▶ **Activity**
Each record is to be repeated exactly as it stands below.

-- Dataset follows --

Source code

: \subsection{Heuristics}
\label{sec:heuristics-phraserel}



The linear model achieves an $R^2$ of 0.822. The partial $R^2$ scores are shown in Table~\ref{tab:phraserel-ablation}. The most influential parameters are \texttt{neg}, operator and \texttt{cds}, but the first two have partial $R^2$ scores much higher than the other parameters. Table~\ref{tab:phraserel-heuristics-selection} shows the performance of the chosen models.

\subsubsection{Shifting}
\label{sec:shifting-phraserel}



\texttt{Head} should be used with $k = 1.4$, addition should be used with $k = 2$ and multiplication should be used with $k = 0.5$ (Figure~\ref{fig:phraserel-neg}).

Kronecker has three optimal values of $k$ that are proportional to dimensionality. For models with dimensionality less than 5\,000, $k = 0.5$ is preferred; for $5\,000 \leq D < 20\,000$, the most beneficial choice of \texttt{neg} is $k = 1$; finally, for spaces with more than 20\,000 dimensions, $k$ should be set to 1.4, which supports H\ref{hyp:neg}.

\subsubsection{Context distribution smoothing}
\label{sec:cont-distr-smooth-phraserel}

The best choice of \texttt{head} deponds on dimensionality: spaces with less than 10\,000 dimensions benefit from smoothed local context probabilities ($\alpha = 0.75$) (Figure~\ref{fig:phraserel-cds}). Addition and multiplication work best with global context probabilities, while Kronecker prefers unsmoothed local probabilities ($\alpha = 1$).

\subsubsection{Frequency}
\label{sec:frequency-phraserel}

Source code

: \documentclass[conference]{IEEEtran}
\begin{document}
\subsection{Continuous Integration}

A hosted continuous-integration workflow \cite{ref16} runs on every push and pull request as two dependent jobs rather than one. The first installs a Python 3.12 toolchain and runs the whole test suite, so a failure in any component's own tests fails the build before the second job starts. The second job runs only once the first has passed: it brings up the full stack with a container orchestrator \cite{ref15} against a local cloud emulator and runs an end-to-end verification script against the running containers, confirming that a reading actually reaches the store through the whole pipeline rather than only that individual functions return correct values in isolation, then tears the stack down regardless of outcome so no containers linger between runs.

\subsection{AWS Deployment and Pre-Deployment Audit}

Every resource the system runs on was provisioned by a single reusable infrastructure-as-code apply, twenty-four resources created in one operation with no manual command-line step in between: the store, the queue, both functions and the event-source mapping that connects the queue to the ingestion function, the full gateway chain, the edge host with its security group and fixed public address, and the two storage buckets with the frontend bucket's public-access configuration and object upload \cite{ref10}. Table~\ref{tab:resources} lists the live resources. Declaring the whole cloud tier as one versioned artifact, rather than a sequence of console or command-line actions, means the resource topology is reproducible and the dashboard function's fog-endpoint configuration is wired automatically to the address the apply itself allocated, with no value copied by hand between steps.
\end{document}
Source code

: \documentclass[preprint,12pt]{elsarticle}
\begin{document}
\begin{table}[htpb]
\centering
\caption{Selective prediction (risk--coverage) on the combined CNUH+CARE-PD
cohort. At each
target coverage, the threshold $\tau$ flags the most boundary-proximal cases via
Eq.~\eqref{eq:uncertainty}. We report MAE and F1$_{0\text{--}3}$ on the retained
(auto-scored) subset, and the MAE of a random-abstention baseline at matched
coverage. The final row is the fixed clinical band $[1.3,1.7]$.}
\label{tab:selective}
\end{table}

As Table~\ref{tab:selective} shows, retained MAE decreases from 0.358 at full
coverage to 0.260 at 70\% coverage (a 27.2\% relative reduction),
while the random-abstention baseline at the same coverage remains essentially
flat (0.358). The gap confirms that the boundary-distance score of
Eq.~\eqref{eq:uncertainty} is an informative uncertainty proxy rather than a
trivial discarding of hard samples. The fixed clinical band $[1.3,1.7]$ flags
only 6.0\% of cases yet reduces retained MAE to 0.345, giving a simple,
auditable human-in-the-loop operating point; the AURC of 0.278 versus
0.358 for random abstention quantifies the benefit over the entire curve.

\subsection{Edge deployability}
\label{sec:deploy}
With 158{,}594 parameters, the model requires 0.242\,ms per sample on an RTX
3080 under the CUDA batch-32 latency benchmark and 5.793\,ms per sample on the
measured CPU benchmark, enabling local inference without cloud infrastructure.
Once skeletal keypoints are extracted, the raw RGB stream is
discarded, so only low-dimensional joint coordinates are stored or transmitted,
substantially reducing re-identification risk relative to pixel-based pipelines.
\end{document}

-- Dataset concluded --

▶ **Answer section**
Source code

: \subsection{Heuristics}
\label{sec:heuristics-phraserel}



The linear model achieves an $R^2$ of 0.822. The partial $R^2$ scores are shown in Table~\ref{tab:phraserel-ablation}. The most influential parameters are \texttt{neg}, operator and \texttt{cds}, but the first two have partial $R^2$ scores much higher than the other parameters. Table~\ref{tab:phraserel-heuristics-selection} shows the performance of the chosen models.

\subsubsection{Shifting}
\label{sec:shifting-phraserel}



\texttt{Head} should be used with $k = 1.4$, addition should be used with $k = 2$ and multiplication should be used with $k = 0.5$ (Figure~\ref{fig:phraserel-neg}).

Kronecker has three optimal values of $k$ that are proportional to dimensionality. For models with dimensionality less than 5\,000, $k = 0.5$ is preferred; for $5\,000 \leq D < 20\,000$, the most beneficial choice of \texttt{neg} is $k = 1$; finally, for spaces with more than 20\,000 dimensions, $k$ should be set to 1.4, which supports H\ref{hyp:neg}.

\subsubsection{Context distribution smoothing}
\label{sec:cont-distr-smooth-phraserel}

The best choice of \texttt{head} deponds on dimensionality: spaces with less than 10\,000 dimensions benefit from smoothed local context probabilities ($\alpha = 0.75$) (Figure~\ref{fig:phraserel-cds}). Addition and multiplication work best with global context probabilities, while Kronecker prefers unsmoothed local probabilities ($\alpha = 1$).

\subsubsection{Frequency}
\label{sec:frequency-phraserel}

Source code

: \documentclass[conference]{IEEEtran}
\begin{document}
\subsection{Continuous Integration}

A hosted continuous-integration workflow \cite{ref16} runs on every push and pull request as two dependent jobs rather than one. The first installs a Python 3.12 toolchain and runs the whole test suite, so a failure in any component's own tests fails the build before the second job starts. The second job runs only once the first has passed: it brings up the full stack with a container orchestrator \cite{ref15} against a local cloud emulator and runs an end-to-end verification script against the running containers, confirming that a reading actually reaches the store through the whole pipeline rather than only that individual functions return correct values in isolation, then tears the stack down regardless of outcome so no containers linger between runs.

\subsection{AWS Deployment and Pre-Deployment Audit}

Every resource the system runs on was provisioned by a single reusable infrastructure-as-code apply, twenty-four resources created in one operation with no manual command-line step in between: the store, the queue, both functions and the event-source mapping that connects the queue to the ingestion function, the full gateway chain, the edge host with its security group and fixed public address, and the two storage buckets with the frontend bucket's public-access configuration and object upload \cite{ref10}. Table~\ref{tab:resources} lists the live resources. Declaring the whole cloud tier as one versioned artifact, rather than a sequence of console or command-line actions, means the resource topology is reproducible and the dashboard function's fog-endpoint configuration is wired automatically to the address the apply itself allocated, with no value copied by hand between steps.
\end{document}
Source code

: \documentclass[preprint,12pt]{elsarticle}
\begin{document}
\begin{table}[htpb]
\centering
\caption{Selective prediction (risk--coverage) on the combined CNUH+CARE-PD
cohort. At each
target coverage, the threshold $\tau$ flags the most boundary-proximal cases via
Eq.~\eqref{eq:uncertainty}. We report MAE and F1$_{0\text{--}3}$ on the retained
(auto-scored) subset, and the MAE of a random-abstention baseline at matched
coverage. The final row is the fixed clinical band $[1.3,1.7]$.}
\label{tab:selective}
\end{table}

As Table~\ref{tab:selective} shows, retained MAE decreases from 0.358 at full
coverage to 0.260 at 70\% coverage (a 27.2\% relative reduction),
while the random-abstention baseline at the same coverage remains essentially
flat (0.358). The gap confirms that the boundary-distance score of
Eq.~\eqref{eq:uncertainty} is an informative uncertainty proxy rather than a
trivial discarding of hard samples. The fixed clinical band $[1.3,1.7]$ flags
only 6.0\% of cases yet reduces retained MAE to 0.345, giving a simple,
auditable human-in-the-loop operating point; the AURC of 0.278 versus
0.358 for random abstention quantifies the benefit over the entire curve.

\subsection{Edge deployability}
\label{sec:deploy}
With 158{,}594 parameters, the model requires 0.242\,ms per sample on an RTX
3080 under the CUDA batch-32 latency benchmark and 5.793\,ms per sample on the
measured CPU benchmark, enabling local inference without cloud infrastructure.
Once skeletal keypoints are extracted, the raw RGB stream is
discarded, so only low-dimensional joint coordinates are stored or transmitted,
substantially reducing re-identification risk relative to pixel-based pipelines.
\end{document}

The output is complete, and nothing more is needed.